Op blote voeten, met onbedekte hoofden, gekleed in eenvoudige gewaden en zonder gordel: iedereen die er toe deed in Brugge stond op 11 december 1440 buiten de muren van de stad, in afwachting van Filips de Goede, hertog van Bourgondië en graaf van Vlaanderen. In het grote gevolg dat hem vergezelde was er een ereplaats voor Charles d'Orléans, de dichter van verzen als 'En la forest de longue attente' [In het woud van lang verwachten]. Hij was enkele maanden eerder, na 25 jaar Engelse gevangenschap, vrijgekomen uit de Tower van Londen.

Maar voor ik de lezer meevoer naar het Brugge van de vijftiende eeuw, wil ik iets vertellen over de manier waarop we zijn werk kennen, en ook over de grote roem voor zijn werk, gevolgd door verguizing in de 18e en 19e eeuw, en dan de herwaardering in de twintigste eeuw. In een proloog schrijf ik daarom over die bronnen, en schets ik alvast heel beknopt wat er over het leven van De Roovere bekend is. Het begin van die proloog, en dus het echte begin, zal er ongeveer zo uitzien:

Op 16 juni 1562, tachtig jaar en één maand na zijn sterfdag, verscheen het verzameld werk van Anthonis de Roovere in Antwerpen, gedrukt door Jan van Ghelen, gevestigd op de Lombarde Vest in de 'Witten Hasewint'. De Rhetoricale Wercken van Anthonis de Roovere, zoals dit boek op de titelpagina wordt aangekondigd, was samengesteld door Eduard de Dene, Bruggeling, net als Anthonis, en pleitbezorger van zijn werk.

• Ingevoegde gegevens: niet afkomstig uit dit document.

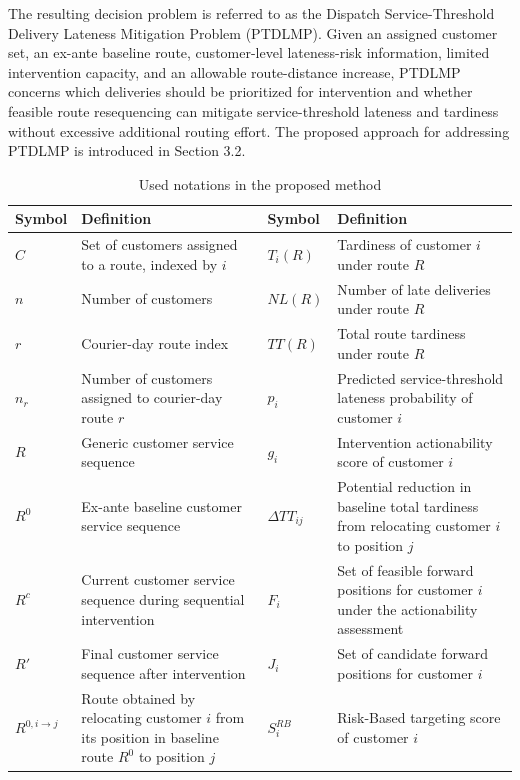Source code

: \documentclass[11pt,a4paper]{article}
\begin{document}
The resulting decision problem is referred to as the Dispatch Service-Threshold
Delivery Lateness Mitigation Problem (PTDLMP). Given an assigned
customer set, an ex-ante baseline route, customer-level lateness-risk
information, limited intervention capacity, and an allowable
route-distance increase, PTDLMP concerns which deliveries should be
prioritized for intervention and whether feasible route resequencing can
mitigate service-threshold lateness and tardiness without excessive
additional routing effort. The proposed approach for addressing PTDLMP
is introduced in Section 3.2.

\begin{table}[htbp]
\centering
\caption{Used notations in the proposed method}
\label{tab:notations}
\small
\setlength{\tabcolsep}{4pt}
\renewcommand{\arraystretch}{1.12}
\begin{tabularx}{\textwidth}{@{}l>{\raggedright\arraybackslash}Xl>{\raggedright\arraybackslash}X@{}}
\toprule
\textbf{Symbol} & \textbf{Definition} & \textbf{Symbol} & \textbf{Definition} \\
\midrule
$C$ & Set of customers assigned to a route, indexed by $i$ & $T_{i}(R)$ & Tardiness of customer $i$ under route $R$ \\
$n$ & Number of customers & $NL(R)$ & Number of late deliveries under route $R$ \\
$r$ & Courier-day route index & $TT(R)$ & Total route tardiness under route $R$ \\
$n_{r}$ & Number of customers assigned to courier-day route $r$ & $p_{i}$ & Predicted service-threshold lateness probability of customer $i$ \\
$R$ & Generic customer service sequence & $g_{i}$ & Intervention actionability score of customer $i$ \\
$R^{0}$ & Ex-ante baseline customer service sequence & $\Delta TT_{ij}$ & Potential reduction in baseline total tardiness from relocating customer $i$ to position $j$ \\
$R^{c}$ & Current customer service sequence during sequential intervention & $F_{i}$ & Set of feasible forward positions for customer $i$ under the actionability assessment \\
$R'$ & Final customer service sequence after intervention & $J_{i}$ & Set of candidate forward positions for customer $i$ \\
$R^{0,i \rightarrow j}$ & Route obtained by relocating customer $i$ from its position in baseline route $R^{0}$ to position $j$ & $S_{i}^{RB}$ & Risk-Based targeting score of customer $i$ \\

\end{tabularx}
\end{table}
\end{document}

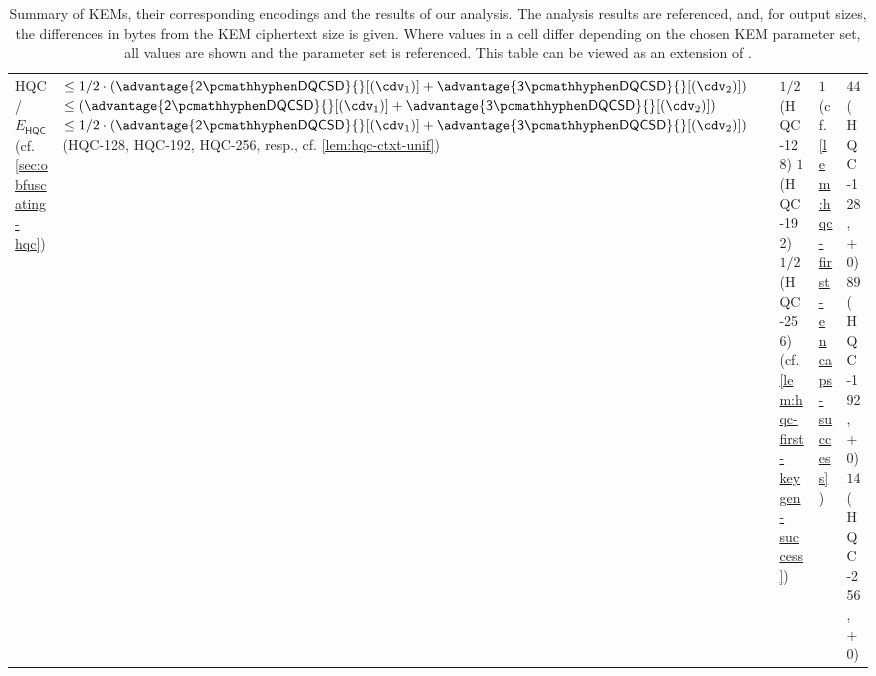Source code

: \begin{table}
{\begin{tabular}{@{} L{0.18\textwidth-\tabcolsep} | L{0.41\tabcolsep} L{0.19\tabcolsep} L{0.16\tabcolsep} L{0.23\textwidth-\tabcolsep} @{}}
        HQC \cite{NISTPQC-R4:HQC22} / $E_\mathsf{HQC}$ \newline
        (cf. \cref{sec:obfuscating-hqc})
        & $\leq 1/2 \cdot \left( \advantage{\twodqcsd}{}[(\cdv_1)] + \advantage{\threedqcsd}{}[(\cdv_2)] \right)$\newline
        $\leq \left( \advantage{\twodqcsd}{}[(\cdv_1)] + \advantage{\threedqcsd}{}[(\cdv_2)] \right)$\newline
        $\leq 1/2 \cdot \left( \advantage{\twodqcsd}{}[(\cdv_1)] + \advantage{\threedqcsd}{}[(\cdv_2)] \right)$\newline
        (\textsf{HQC-128}, \textsf{HQC-192}, \textsf{HQC-256}, resp.,\newline
        cf. \cref{lem:hqc-ctxt-unif})
        & $1/2$ (\textsf{HQC-128})\newline
          $1$ (\textsf{HQC-192})\newline
          $1/2$ (\textsf{HQC-256})\newline
          (cf. \cref{lem:hqc-first-keygen-success})
        & $1$\newline
          (cf. \cref{lem:hqc-first-encaps-success})
        & $4433$ (\textsf{HQC-128}, +0)\newline
          $8978$ (\textsf{HQC-192}, +0)\newline
          $14421$ (\textsf{HQC-256}, +0)\newline \\
    \end{tabular}
    }
    \caption[
        Summary of KEMs, their corresponding encodings and the results of our analysis.
    ]{
        Summary of KEMs, their corresponding encodings and the results of our analysis. The analysis results are referenced, and, for output sizes, the differences in bytes from the KEM ciphertext size is given. Where values in a cell differ depending on the chosen KEM parameter set, all values are shown and the parameter set is referenced. This table can be viewed as an extension of \cite[Table~2]{CCS:GunSteVei24}.}
    \label{tab:obfuscation-summary}
\end{table}
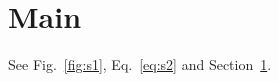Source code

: \documentclass{article}
\begin{document}
\section{Main}\label{sec:main}
See Fig.~\ref{fig:s1}, Eq.~\eqref{eq:s2} and Section~\ref{sec:main}.
\end{document}
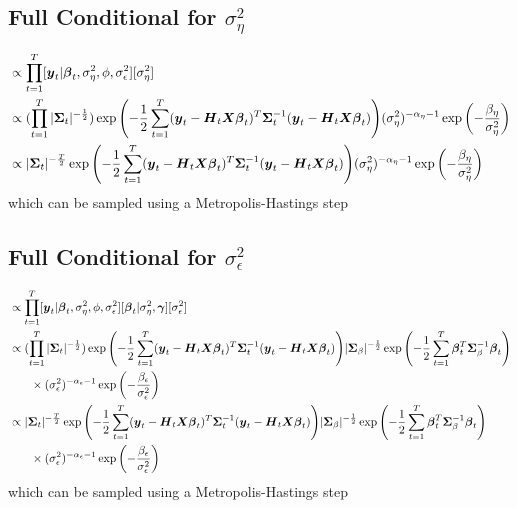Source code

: \documentclass[fleqn]{article}
\def\bm#1{\mbox{\boldmath $#1$}}
\begin{document}
\subsection{Full Conditional for $\sigma^2_\eta$}
%
\begin{align*}
[\sigma^2_\eta | \cdot] & \propto \prod_{t = 1}^T [\bm{y}_t | \bm{\beta}_t, \sigma^2_\eta, \phi, \sigma^2_\epsilon] [\sigma^2_\eta]\\
%
& \propto (\prod_{t = 1}^T |\bm{\Sigma}_t |^{ - \frac{1} {2}}) \exp{ \left( - \frac{1} {2} \sum_{t = 1}^T (\bm{y}_t - \bm{H}_t \bm{X} \bm{\beta}_t)^T \bm{\Sigma}_t^{ - 1} (\bm{y}_t - \bm{H}_t \bm{X} \bm{\beta}_t) \right) } (\sigma^2_\eta)^{ - \alpha_\eta - 1} \exp{ \left( - \frac{\beta_\eta} {\sigma^2_\eta} \right) }\\
%
& \propto |\bm{\Sigma}_t |^{ - \frac{T} {2}} \exp{ \left( - \frac{1} {2} \sum_{t = 1}^T (\bm{y}_t - \bm{H}_t \bm{X} \bm{\beta}_t)^T \bm{\Sigma}_t^{ - 1} (\bm{y}_t - \bm{H}_t \bm{X} \bm{\beta}_t) \right) } (\sigma^2_\eta)^{ - \alpha_\eta - 1} \exp{ \left( - \frac{\beta_\eta} {\sigma^2_\eta} \right) }\\
\end{align*}
% 
which can be sampled using a Metropolis-Hastings step
%
\subsection{Full Conditional for $\sigma^2_\epsilon$}
%
\begin{align*}
[\sigma^2_\epsilon | \cdot] & \propto \prod_{t = 1}^T [\bm{y}_t | \bm{\beta}_t, \sigma^2_\eta, \phi, \sigma^2_\epsilon] [\bm{\beta}_t | \sigma^2_\eta, \bm{\gamma}] [\sigma^2_\epsilon]\\
%
& \propto (\prod_{t = 1}^T |\bm{\Sigma}_t |^{ - \frac{1} {2}}) \exp{ \left( - \frac{1} {2} \sum_{t = 1}^T (\bm{y}_t - \bm{H}_t \bm{X} \bm{\beta}_t)^T \bm{\Sigma}_t^{ - 1} (\bm{y}_t - \bm{H}_t \bm{X} \bm{\beta}_t) \right) } |\bm{\Sigma}_\beta |^{ - \frac{1} {2}} \exp{ \left( - \frac{1} {2} \sum_{t = 1}^T \bm{\beta}_t^T \bm{\Sigma}_{\beta}^{ - 1} \bm{\beta}_t \right) }\\
& \phantom{{}=1} \times (\sigma^2_\epsilon)^{ - \alpha_\epsilon - 1} \exp{ \left( - \frac{\beta_\epsilon} {\sigma^2_\epsilon} \right) }\\
%
& \propto |\bm{\Sigma}_t |^{ - \frac{T} {2}} \exp{ \left( - \frac{1} {2} \sum_{t = 1}^T (\bm{y}_t - \bm{H}_t \bm{X} \bm{\beta}_t)^T \bm{\Sigma}_t^{ - 1} (\bm{y}_t - \bm{H}_t \bm{X} \bm{\beta}_t) \right) } |\bm{\Sigma}_\beta |^{ - \frac{1} {2}} \exp{ \left( - \frac{1} {2} \sum_{t = 1}^T \bm{\beta}_t^T \bm{\Sigma}_{\beta}^{ - 1} \bm{\beta}_t \right) }\\
& \phantom{{}=1} \times (\sigma^2_\epsilon)^{ - \alpha_\epsilon - 1} \exp{ \left( - \frac{\beta_\epsilon} {\sigma^2_\epsilon} \right) }\\
\end{align*}
% 
which can be sampled using a Metropolis-Hastings step
%
\end{document}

Twee beginnen, voorlopig. Na bijna drie weken ben ik echt begonnen. Gaat het lukken, dat boek over De Roovere, vroegen mensen me de afgelopen maanden. En mijn antwoord was steevast: vraag me maar als ik twee weken bezig ben. Nu durf ik wel ja te zeggen. Tot eind januari werk ik er vrijwel dagelijks aan, en dan, na een paar maanden onderwijs, ga ik eind mei weer volop verder. Aan het einde van 2026 moet het gereed zijn.


woensdag 22 oktober 2025

Erbarmelijke rimram, en een jarenlang avontuur

Gisteren las ik op Facebook over Anthonis de Roovere. Jacques Klöters schreef, naar aanleiding van herinneringen aan colleges van Herman Pleij over de vijftiende eeuw:

Er was in die tijd een cabaretschrijver geweest: Anthonis de Roovere. Er bestond toen nog wel geen cabaret, maar er ontstonden wel artistieke clubjes, rederijkerskamers, waar men elkaar vrolijke of scherpe gedichten voorlas en waar ze ook gezongen werden.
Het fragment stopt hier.